Return to Canadian Foundation for Drug Policy home page
Thursday, June 4, 1998, 1520.
Hon. Duncan J. Jessiman:
. . .
I would like to say a word about the war on drugs. I was at a NATO assembly in Spain last week. We were given a briefing by people involved with international crime. The amount of crime is unbelievable, and they told us that about 50 per cent of it is related to drugs.
We must find the answer to this worldwide problem. I believe that we are fighting this problem in the wrong way. I am not an advocate of legalizing anything in the way of drugs today. However, I strongly advocate that anyone caught in possession of a drug such as marijuana has not committed a criminal offence. We simply must do something about that.

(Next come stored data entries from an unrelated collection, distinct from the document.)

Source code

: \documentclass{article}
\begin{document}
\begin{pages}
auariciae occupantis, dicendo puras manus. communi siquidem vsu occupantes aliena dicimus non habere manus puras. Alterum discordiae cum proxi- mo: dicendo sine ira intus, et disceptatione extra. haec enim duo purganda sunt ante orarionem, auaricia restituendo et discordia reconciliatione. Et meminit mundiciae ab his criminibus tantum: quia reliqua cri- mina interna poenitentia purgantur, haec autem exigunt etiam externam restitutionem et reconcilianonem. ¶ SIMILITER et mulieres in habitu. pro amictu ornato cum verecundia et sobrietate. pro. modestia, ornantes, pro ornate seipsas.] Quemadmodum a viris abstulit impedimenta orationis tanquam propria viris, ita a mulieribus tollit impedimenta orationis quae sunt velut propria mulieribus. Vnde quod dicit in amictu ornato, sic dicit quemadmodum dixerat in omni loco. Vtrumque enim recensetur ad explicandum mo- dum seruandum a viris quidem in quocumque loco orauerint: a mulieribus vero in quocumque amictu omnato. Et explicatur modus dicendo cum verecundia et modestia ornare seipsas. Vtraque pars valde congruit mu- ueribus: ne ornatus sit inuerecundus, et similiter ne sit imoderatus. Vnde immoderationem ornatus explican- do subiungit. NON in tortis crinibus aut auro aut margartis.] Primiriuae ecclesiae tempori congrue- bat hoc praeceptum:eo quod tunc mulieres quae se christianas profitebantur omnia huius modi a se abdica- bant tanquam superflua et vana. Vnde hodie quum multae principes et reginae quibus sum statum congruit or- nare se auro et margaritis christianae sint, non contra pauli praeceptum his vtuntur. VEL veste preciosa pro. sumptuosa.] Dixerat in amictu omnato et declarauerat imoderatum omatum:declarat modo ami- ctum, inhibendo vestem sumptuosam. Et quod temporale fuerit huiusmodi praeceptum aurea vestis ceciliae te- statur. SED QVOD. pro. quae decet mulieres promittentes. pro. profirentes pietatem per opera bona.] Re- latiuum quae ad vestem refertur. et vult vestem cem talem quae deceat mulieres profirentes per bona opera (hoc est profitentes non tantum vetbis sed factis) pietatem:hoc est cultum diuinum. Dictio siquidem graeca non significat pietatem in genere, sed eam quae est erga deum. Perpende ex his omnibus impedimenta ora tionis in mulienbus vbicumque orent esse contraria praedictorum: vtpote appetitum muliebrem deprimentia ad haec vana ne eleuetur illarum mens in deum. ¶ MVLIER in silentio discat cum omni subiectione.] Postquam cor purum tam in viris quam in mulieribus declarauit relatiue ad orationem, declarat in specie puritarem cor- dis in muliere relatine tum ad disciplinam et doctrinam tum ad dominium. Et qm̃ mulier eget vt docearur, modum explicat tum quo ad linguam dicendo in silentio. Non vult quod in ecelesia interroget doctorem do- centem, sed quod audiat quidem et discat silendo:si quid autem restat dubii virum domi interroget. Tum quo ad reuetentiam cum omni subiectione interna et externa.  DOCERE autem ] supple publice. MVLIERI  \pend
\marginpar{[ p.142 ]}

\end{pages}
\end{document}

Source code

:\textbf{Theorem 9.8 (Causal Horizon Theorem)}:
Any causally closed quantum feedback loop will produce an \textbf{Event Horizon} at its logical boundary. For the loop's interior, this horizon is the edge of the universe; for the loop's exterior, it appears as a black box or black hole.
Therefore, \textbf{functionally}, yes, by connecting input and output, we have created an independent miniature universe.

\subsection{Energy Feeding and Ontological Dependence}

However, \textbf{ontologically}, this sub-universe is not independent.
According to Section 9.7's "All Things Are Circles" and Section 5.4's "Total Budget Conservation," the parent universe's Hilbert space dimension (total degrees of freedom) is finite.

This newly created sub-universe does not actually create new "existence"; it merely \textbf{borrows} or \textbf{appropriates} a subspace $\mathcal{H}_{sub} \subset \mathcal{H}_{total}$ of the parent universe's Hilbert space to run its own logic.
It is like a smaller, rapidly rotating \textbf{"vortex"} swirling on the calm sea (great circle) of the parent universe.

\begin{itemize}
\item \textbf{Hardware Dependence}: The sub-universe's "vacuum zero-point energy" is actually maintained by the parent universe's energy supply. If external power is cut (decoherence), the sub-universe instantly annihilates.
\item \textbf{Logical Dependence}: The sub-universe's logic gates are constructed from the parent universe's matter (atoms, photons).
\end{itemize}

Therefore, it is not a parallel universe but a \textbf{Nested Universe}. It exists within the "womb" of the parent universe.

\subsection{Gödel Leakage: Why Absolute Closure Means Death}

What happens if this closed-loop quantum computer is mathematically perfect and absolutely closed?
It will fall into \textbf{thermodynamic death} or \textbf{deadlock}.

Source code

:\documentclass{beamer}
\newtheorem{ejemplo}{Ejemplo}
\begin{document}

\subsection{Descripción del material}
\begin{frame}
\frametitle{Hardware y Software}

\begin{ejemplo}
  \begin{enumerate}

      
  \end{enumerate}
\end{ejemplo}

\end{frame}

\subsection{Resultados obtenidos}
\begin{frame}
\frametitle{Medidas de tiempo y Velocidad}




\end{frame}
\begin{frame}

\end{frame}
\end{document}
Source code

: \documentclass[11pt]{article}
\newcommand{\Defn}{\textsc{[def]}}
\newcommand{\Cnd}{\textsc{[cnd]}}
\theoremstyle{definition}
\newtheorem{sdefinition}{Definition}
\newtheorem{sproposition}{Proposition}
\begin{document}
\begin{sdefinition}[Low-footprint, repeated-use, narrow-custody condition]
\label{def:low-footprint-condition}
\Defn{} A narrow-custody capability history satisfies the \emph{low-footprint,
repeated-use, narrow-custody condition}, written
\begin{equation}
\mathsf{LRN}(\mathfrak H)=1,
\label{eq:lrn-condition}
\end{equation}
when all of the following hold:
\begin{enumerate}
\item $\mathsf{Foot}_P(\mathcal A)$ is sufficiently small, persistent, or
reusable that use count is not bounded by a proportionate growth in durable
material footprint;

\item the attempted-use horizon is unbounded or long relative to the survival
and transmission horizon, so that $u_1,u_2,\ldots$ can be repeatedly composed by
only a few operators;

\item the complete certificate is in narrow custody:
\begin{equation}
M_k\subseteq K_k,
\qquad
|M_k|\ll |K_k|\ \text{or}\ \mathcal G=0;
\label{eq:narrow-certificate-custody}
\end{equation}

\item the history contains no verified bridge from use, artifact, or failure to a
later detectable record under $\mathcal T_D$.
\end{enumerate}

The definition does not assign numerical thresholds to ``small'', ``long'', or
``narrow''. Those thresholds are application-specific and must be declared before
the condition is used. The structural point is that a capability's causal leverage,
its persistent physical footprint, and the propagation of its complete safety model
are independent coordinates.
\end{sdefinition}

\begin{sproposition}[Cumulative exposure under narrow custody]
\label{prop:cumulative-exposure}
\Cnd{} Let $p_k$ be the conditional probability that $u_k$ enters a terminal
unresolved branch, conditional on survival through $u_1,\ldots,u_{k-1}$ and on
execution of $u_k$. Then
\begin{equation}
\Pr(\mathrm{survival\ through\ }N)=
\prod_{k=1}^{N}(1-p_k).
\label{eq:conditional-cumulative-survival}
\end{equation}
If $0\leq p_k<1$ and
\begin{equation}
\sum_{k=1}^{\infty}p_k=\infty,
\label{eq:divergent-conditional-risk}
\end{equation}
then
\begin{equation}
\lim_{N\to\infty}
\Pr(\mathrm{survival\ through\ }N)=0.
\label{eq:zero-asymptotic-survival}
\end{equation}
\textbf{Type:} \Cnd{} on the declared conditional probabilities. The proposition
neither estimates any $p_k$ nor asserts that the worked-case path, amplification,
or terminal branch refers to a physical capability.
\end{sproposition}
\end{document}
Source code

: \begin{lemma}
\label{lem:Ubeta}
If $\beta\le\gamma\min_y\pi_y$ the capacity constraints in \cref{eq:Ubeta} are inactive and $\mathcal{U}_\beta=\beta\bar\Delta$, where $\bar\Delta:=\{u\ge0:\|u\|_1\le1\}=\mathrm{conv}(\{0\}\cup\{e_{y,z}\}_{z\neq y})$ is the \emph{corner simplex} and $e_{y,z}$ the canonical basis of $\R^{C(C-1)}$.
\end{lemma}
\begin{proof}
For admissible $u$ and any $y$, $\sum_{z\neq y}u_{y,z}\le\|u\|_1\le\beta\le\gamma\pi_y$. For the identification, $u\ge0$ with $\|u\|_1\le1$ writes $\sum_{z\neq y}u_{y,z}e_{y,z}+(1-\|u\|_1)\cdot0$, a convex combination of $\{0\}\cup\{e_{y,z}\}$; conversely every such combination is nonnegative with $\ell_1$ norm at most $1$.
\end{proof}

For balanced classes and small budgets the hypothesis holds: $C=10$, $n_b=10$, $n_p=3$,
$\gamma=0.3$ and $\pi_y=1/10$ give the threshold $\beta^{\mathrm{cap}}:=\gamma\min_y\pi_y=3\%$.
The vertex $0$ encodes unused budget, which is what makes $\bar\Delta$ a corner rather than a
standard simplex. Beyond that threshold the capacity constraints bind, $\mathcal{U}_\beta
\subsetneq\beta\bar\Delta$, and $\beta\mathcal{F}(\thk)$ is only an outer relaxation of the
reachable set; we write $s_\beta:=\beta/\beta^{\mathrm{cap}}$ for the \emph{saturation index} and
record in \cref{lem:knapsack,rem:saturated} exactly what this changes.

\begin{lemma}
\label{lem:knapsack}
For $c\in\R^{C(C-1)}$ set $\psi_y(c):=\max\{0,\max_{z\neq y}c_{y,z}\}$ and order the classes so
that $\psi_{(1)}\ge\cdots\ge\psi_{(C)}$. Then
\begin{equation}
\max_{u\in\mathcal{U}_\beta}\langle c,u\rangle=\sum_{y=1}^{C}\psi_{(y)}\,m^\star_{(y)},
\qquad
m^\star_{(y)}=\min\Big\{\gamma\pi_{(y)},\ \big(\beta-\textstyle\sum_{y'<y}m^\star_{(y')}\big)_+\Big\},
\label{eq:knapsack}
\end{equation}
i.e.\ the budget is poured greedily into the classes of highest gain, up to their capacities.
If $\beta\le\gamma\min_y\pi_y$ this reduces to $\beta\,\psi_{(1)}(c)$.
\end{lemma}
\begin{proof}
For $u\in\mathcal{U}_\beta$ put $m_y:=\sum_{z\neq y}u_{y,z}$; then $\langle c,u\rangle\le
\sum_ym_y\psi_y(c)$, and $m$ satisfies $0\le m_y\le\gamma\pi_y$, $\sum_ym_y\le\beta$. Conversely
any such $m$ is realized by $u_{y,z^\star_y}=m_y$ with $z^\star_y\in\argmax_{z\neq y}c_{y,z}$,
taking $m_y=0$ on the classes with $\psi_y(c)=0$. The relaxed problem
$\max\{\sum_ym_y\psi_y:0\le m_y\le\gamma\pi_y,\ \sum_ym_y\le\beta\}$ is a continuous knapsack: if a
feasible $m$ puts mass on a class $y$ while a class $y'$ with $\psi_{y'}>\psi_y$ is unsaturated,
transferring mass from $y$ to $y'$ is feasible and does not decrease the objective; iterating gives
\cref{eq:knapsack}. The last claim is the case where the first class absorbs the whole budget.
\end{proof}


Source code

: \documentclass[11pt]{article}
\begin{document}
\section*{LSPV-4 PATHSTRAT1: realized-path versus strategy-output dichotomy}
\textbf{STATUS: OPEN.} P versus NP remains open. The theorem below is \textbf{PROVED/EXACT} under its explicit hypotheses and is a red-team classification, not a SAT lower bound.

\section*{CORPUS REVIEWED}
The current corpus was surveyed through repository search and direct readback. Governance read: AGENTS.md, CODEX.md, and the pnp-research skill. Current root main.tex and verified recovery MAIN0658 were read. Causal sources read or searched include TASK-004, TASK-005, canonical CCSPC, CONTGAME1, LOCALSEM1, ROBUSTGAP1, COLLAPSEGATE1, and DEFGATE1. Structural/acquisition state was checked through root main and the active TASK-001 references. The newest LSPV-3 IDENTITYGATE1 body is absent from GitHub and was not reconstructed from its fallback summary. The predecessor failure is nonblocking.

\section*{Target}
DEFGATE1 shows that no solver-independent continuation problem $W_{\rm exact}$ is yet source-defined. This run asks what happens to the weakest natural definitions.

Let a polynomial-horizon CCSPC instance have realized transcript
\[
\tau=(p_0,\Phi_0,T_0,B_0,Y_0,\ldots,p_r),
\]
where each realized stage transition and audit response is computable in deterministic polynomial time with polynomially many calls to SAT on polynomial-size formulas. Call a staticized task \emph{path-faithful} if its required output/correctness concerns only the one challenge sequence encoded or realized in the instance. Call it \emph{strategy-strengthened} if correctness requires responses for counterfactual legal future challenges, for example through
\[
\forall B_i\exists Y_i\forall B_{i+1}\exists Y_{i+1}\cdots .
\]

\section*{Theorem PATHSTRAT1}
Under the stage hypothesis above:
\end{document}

Some Hon. Senators: Hear, hear!
Senator Jessiman: The committee recommended, and the Senate agreed, that there should be a joint committee of the Senate and the House of Commons to study drugs. That was never put in place. If I accomplish only one thing here, I would like it to be that I have persuaded honourable senators to consider setting up a committee to study this very serious problem. It is not something that can be done in a short time. It will be a big and very important study.
I believe that the Senate can do it, and that honourable senators should start. It will not be popular with all Canadians, but you must study this subject. I believe that if possession of marijuana were dealt with as a health issue, rather than as a criminal offence, we would be better off.